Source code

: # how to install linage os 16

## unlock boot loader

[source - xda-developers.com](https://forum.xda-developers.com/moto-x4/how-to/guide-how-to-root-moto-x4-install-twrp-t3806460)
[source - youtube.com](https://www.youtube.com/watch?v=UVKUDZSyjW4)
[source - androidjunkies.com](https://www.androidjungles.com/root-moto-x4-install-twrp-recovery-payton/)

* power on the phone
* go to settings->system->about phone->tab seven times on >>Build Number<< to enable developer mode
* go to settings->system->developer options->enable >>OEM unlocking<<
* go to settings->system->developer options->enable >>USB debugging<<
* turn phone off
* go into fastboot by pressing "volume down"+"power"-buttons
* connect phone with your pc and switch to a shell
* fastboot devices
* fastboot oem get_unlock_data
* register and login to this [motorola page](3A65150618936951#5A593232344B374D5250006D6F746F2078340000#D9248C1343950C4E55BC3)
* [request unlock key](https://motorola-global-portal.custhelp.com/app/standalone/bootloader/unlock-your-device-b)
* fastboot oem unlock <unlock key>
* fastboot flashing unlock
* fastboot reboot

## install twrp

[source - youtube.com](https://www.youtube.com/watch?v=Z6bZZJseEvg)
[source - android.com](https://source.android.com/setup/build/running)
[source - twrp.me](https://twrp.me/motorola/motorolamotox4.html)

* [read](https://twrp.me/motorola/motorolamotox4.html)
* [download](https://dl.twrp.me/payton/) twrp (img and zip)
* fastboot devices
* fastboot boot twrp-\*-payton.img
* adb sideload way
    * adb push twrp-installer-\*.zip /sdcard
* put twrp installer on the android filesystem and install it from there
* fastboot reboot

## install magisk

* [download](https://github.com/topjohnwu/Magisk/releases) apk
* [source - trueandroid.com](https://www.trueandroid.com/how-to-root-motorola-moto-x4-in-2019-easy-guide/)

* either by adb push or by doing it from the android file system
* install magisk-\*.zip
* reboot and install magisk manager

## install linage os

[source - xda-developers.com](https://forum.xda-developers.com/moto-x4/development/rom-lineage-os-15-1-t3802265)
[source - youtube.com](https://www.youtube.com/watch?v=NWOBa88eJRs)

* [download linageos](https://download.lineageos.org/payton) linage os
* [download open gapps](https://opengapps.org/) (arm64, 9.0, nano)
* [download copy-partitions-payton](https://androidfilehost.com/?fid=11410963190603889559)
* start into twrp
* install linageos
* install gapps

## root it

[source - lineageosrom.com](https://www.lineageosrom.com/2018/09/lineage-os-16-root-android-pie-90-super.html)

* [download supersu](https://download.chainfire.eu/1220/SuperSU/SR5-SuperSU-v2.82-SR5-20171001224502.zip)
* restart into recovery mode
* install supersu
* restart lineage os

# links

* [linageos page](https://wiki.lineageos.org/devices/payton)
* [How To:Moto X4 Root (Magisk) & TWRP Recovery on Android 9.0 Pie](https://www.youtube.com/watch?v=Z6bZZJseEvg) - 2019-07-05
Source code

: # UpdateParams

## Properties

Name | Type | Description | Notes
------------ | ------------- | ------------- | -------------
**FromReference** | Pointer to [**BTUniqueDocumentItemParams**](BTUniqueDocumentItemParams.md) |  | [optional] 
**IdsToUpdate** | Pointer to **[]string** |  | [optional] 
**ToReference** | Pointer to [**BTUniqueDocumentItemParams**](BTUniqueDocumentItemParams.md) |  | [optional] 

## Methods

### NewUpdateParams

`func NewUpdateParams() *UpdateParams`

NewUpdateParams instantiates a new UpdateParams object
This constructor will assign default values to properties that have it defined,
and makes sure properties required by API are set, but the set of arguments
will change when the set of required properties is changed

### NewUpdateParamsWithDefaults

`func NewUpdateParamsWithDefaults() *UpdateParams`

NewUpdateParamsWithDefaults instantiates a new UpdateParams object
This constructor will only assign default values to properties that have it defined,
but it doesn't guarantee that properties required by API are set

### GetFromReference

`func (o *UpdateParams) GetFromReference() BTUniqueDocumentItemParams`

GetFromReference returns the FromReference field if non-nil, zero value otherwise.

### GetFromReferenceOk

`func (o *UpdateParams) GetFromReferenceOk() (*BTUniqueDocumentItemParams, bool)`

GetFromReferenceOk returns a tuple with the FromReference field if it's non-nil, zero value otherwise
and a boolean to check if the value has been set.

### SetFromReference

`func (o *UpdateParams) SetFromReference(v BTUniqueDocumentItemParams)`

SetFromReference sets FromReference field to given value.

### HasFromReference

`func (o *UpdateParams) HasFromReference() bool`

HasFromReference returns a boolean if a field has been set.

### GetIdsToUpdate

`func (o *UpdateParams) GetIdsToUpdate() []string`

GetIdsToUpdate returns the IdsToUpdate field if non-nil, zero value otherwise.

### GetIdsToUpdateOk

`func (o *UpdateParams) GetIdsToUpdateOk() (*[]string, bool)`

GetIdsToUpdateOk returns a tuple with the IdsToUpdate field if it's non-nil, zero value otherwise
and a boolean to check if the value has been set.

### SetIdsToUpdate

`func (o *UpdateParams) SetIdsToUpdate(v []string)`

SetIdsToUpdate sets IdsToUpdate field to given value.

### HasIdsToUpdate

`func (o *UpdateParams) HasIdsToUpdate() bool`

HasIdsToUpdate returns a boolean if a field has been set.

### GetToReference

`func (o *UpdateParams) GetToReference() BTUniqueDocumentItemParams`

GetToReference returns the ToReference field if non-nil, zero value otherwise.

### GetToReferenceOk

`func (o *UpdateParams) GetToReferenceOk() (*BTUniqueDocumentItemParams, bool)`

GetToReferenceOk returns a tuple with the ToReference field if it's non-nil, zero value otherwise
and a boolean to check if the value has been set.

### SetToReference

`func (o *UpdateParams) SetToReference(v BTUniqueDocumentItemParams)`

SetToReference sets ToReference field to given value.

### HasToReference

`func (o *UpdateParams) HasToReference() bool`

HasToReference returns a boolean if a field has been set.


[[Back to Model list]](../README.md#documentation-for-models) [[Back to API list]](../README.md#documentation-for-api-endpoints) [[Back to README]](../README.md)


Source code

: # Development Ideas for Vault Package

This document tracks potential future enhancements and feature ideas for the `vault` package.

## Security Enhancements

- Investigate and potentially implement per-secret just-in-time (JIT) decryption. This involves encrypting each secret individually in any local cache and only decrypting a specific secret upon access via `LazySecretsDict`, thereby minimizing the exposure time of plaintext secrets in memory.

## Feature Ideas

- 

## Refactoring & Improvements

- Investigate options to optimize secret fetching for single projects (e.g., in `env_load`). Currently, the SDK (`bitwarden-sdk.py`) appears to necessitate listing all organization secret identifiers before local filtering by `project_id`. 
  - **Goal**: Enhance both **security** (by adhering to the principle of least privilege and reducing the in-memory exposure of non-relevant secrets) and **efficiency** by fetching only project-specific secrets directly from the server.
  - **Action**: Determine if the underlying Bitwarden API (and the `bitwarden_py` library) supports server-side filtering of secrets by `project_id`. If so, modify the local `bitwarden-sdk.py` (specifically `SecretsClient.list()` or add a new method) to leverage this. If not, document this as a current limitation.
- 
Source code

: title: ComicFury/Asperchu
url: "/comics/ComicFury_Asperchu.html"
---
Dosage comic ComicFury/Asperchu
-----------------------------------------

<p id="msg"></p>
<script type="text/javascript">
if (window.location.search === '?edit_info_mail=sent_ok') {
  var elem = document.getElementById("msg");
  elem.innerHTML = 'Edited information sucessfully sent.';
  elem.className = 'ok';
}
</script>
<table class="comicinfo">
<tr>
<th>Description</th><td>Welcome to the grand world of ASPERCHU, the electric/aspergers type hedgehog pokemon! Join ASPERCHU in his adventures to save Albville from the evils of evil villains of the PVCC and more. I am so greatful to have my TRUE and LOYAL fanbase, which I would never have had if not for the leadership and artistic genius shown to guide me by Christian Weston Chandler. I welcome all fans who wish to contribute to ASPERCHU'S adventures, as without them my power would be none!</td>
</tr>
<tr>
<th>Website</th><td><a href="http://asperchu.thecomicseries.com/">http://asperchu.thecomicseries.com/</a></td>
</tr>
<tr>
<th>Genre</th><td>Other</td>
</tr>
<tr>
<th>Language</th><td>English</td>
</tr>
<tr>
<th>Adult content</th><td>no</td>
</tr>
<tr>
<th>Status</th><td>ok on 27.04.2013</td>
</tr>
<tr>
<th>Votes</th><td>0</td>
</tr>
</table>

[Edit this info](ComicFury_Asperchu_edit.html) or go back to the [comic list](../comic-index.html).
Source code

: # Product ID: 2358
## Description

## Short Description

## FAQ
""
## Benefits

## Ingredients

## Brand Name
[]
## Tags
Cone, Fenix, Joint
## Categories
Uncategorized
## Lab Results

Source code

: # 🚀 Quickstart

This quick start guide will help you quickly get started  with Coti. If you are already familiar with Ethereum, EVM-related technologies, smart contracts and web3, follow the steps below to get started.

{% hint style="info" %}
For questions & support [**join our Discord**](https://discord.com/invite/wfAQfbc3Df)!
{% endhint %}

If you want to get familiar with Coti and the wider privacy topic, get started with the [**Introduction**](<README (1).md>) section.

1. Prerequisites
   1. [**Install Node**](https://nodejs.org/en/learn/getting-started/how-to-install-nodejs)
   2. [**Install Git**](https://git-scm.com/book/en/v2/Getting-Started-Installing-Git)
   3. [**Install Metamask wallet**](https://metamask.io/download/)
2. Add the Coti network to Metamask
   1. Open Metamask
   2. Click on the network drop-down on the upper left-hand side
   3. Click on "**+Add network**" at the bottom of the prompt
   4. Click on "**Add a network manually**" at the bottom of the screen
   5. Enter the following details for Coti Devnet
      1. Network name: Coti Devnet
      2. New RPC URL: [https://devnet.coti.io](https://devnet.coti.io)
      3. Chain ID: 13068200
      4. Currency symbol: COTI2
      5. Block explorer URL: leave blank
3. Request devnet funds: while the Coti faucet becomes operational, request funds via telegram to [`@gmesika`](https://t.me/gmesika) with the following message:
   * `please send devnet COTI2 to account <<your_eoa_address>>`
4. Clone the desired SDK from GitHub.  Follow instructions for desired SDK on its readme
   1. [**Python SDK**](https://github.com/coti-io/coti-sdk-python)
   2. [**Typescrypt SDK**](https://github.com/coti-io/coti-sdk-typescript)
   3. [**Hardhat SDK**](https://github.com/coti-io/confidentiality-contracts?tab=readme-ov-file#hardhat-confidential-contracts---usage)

════

§ **What to produce**
Write out, unaltered, the lines from the opening of the listing through the line that includes "on the phone".

§ **Finished exercise**
Source code

: # how to install linage os 16

## unlock boot loader

[source - xda-developers.com](https://forum.xda-developers.com/moto-x4/how-to/guide-how-to-root-moto-x4-install-twrp-t3806460)
[source - youtube.com](https://www.youtube.com/watch?v=UVKUDZSyjW4)
[source - androidjunkies.com](https://www.androidjungles.com/root-moto-x4-install-twrp-recovery-payton/)

* power on the phone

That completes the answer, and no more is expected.